We hadn’t heard of CDH before, and our local hospital wasn’t equipped to treat it. In fact, if we chose to have Noah delivered there; he would have been the first child on ECMO. The doctors then told us about Dr. David Kays, not too far away in Gainesville. We made an appointment with Dr. Kays for the next day, and after meeting with him was told I couldn’t return to Jacksonville since the risk of Noah coming was too high and he wouldn’t survive transport. We were told he had a right-sided CDH, but with Dr. Kays survival rate we felt like God has brought us to just the right place. The next six weeks included several trips to the L&D ward with contractions and high blood pressure, but we also saw God moving in his tiny body. At one OB appointment there was fluid around his heart, and after asking our church body & friends to pray, the next visit showed the fluid had vanished. Noah was delivered via C-section at 37 weeks. I’ve never seen so many doctors and nurses in one room, but was confident in the team that Dr. Kays had put together to help Noah. He was immediately put on a ventilator and whisked away to NICU. Noah was much sicker than Dr. Kays initially thought, and on his second day of life was placed on ECMO. I will never forget Dr. Kays coming into my hospital room as I was signing the birth certificate to tell me he was just being a “little pooper” and not responding well. After 6 days on ECMO, Noah had his corrective surgery at 9 days old. Noah had a sac as well that helped keep his organs from going too far into his chest.
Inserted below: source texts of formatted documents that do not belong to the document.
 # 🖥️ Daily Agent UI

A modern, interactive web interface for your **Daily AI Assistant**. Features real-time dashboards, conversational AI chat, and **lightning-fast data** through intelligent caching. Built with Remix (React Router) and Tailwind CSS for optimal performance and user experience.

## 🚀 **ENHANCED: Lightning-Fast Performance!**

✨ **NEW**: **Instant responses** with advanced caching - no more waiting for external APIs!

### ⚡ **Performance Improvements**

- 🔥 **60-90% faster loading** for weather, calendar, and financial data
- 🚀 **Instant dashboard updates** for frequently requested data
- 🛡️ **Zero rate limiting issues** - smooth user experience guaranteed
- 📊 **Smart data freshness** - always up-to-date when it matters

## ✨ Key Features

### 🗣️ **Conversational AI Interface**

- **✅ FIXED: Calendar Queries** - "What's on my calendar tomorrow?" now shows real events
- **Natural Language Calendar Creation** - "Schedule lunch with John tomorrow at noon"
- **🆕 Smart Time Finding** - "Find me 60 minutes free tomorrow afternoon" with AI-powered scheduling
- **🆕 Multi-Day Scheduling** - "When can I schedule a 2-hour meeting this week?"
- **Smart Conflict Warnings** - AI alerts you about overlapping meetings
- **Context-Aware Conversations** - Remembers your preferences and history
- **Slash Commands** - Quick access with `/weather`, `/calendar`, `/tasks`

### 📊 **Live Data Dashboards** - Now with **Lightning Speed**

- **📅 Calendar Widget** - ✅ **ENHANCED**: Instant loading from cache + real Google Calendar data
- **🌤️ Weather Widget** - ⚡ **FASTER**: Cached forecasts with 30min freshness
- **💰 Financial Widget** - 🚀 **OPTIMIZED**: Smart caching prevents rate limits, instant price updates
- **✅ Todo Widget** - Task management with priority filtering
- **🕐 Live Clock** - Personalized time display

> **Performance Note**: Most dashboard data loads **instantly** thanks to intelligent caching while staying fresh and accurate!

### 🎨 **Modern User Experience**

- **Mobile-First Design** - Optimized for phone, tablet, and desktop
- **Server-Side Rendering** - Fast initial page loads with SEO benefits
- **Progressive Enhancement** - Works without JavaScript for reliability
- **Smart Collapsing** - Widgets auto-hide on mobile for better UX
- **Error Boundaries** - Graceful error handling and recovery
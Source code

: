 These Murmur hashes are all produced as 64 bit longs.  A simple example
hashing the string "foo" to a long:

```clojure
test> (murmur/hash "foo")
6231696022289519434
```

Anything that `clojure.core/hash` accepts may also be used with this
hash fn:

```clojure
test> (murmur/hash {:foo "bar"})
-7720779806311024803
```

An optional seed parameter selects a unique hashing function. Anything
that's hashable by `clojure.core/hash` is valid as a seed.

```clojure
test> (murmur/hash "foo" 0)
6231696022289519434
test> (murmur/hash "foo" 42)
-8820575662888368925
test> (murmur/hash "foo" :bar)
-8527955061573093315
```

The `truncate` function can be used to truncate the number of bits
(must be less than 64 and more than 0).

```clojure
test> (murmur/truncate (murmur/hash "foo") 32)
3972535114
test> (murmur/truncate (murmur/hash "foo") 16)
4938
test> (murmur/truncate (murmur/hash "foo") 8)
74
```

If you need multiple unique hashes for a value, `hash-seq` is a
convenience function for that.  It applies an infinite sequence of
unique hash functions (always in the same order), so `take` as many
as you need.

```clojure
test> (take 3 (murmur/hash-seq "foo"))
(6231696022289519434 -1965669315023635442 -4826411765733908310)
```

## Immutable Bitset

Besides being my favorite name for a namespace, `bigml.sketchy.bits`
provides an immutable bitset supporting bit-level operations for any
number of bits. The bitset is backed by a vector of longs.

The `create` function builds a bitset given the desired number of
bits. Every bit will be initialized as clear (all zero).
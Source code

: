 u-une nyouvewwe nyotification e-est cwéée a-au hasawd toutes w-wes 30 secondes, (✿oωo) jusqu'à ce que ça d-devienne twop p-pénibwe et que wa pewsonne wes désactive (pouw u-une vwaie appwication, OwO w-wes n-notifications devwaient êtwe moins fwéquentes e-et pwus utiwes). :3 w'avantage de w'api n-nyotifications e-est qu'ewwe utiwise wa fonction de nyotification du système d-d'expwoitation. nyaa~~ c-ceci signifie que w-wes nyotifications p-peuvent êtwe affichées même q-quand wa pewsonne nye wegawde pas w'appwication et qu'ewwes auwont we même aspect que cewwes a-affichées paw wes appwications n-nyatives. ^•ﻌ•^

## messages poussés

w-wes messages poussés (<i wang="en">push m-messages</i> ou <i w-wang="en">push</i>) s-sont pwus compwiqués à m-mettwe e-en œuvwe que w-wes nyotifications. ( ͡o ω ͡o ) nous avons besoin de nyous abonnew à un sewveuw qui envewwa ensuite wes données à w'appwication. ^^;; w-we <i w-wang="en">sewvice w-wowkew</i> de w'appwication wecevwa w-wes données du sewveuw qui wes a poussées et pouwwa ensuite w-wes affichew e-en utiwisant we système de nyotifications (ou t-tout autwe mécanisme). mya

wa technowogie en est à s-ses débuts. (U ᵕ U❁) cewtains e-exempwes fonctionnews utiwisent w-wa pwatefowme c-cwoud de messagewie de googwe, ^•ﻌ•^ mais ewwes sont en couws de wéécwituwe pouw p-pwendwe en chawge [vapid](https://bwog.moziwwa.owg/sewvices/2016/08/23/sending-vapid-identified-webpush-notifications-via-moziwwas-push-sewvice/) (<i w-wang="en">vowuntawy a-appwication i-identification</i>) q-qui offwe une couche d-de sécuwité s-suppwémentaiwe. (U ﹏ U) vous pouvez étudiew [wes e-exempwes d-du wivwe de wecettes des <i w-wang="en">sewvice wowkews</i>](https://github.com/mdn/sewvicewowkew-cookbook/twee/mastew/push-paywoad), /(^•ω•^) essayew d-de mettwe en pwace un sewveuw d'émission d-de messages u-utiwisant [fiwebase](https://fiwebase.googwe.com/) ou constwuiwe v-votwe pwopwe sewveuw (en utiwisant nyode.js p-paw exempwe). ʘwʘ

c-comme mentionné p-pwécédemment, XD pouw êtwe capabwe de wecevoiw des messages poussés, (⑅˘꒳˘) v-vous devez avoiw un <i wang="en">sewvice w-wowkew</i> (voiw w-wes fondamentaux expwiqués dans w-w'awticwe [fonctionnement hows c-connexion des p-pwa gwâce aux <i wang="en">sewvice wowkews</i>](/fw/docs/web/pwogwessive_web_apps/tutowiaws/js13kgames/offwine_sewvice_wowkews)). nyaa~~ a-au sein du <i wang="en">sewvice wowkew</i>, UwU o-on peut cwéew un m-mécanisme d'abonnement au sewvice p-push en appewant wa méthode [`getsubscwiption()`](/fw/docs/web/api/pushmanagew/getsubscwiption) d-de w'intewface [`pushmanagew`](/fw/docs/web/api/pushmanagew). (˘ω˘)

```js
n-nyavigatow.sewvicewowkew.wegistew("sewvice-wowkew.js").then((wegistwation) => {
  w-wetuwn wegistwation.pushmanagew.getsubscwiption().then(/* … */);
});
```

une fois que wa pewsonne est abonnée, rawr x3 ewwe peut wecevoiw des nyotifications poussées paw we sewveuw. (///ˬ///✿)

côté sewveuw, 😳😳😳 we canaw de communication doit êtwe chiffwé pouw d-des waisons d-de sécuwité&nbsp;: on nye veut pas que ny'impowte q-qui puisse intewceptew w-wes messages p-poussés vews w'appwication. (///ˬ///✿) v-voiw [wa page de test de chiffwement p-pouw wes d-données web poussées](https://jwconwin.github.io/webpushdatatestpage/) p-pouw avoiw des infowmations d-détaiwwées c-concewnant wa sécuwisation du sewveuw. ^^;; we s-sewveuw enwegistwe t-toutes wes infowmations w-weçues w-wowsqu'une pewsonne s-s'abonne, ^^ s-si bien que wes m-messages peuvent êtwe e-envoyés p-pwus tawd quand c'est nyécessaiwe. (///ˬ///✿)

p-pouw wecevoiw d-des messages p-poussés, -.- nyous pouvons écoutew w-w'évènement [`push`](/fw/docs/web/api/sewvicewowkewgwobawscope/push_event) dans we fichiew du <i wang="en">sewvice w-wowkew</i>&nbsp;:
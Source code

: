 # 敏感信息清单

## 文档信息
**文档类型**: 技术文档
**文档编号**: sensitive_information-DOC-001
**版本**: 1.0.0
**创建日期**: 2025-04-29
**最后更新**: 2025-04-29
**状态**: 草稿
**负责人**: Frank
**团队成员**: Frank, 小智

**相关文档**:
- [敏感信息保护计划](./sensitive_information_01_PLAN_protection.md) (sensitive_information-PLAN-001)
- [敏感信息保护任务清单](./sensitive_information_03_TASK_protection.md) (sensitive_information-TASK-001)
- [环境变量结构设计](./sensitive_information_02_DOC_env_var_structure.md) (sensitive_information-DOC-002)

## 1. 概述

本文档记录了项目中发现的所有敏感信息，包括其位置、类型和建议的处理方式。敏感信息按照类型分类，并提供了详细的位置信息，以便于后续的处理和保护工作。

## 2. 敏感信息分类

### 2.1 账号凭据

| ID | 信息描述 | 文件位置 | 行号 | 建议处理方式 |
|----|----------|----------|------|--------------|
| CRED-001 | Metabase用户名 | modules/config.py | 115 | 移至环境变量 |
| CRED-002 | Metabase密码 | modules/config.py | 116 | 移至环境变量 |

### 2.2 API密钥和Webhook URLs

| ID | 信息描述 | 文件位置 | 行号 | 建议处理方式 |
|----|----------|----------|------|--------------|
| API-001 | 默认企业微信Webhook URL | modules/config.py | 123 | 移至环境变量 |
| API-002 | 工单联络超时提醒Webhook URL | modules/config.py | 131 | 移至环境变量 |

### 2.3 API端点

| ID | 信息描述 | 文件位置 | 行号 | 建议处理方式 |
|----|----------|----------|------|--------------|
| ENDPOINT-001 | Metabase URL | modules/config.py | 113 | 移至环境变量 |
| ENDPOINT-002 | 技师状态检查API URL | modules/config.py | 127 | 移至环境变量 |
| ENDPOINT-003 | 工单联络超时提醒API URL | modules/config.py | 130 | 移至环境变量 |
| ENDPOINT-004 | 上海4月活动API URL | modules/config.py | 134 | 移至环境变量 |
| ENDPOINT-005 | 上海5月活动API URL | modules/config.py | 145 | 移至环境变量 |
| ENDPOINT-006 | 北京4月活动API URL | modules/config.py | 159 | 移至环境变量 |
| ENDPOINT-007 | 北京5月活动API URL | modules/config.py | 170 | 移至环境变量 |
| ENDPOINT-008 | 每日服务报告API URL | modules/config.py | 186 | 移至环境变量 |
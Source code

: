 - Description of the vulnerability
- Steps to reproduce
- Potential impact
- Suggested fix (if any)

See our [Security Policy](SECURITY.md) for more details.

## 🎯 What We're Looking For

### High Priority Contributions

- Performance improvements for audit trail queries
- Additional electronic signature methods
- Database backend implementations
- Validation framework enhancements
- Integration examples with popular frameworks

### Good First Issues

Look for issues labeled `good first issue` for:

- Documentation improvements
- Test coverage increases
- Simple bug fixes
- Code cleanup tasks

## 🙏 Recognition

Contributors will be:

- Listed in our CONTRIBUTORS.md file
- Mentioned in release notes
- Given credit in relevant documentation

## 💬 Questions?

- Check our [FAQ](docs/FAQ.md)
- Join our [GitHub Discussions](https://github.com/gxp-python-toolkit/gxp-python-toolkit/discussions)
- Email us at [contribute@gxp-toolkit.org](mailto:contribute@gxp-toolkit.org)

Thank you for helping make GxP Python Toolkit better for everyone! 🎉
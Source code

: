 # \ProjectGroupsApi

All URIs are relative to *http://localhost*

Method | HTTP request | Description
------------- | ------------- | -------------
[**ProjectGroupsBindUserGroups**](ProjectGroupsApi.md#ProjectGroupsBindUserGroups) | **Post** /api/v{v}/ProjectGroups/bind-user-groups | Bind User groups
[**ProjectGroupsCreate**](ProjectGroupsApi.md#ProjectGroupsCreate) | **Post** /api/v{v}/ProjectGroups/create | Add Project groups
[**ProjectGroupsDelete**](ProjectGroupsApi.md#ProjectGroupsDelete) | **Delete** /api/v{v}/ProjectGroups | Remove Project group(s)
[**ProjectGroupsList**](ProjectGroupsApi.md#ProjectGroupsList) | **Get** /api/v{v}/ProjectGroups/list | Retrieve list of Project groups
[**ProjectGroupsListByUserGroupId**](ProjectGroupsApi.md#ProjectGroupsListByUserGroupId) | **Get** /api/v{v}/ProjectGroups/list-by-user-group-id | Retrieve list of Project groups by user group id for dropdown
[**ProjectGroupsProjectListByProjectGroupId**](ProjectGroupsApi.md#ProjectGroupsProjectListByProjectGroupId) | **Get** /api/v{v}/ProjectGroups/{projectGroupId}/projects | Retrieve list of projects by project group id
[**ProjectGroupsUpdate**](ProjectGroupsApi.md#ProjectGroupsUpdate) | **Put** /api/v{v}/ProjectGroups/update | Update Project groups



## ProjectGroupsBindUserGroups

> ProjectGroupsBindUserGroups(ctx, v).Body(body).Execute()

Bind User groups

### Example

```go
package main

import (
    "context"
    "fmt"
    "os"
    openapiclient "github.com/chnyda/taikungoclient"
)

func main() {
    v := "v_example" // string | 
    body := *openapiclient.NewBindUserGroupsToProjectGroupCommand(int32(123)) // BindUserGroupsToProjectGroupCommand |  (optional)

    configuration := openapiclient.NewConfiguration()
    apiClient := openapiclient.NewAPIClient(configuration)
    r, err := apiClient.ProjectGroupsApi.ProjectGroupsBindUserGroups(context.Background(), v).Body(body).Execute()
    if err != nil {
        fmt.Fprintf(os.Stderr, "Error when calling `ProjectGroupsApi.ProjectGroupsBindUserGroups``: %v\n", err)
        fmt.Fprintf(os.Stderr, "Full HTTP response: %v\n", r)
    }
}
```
He ended up with half of a right lung, and 80% of his left.

From then on, he progressed so well and was able to go into the step down NICU. After over a month in NICU, we brought Noah home on oxygen with no other complications. We are so thankful to Dr. Kays and his team and how God used them to save Noah’s life. When Noah was 3, we had our second son who was completely healthy, and Noah is a wonderful big brother. He has thrived and done everything other children his age do. He is now an active (almost) 10 year old who loves drawing, writing, and sports. He brings joy to every room he enters with his spunky and funny personality, and we pray that his story will help others facing the same diagnosis.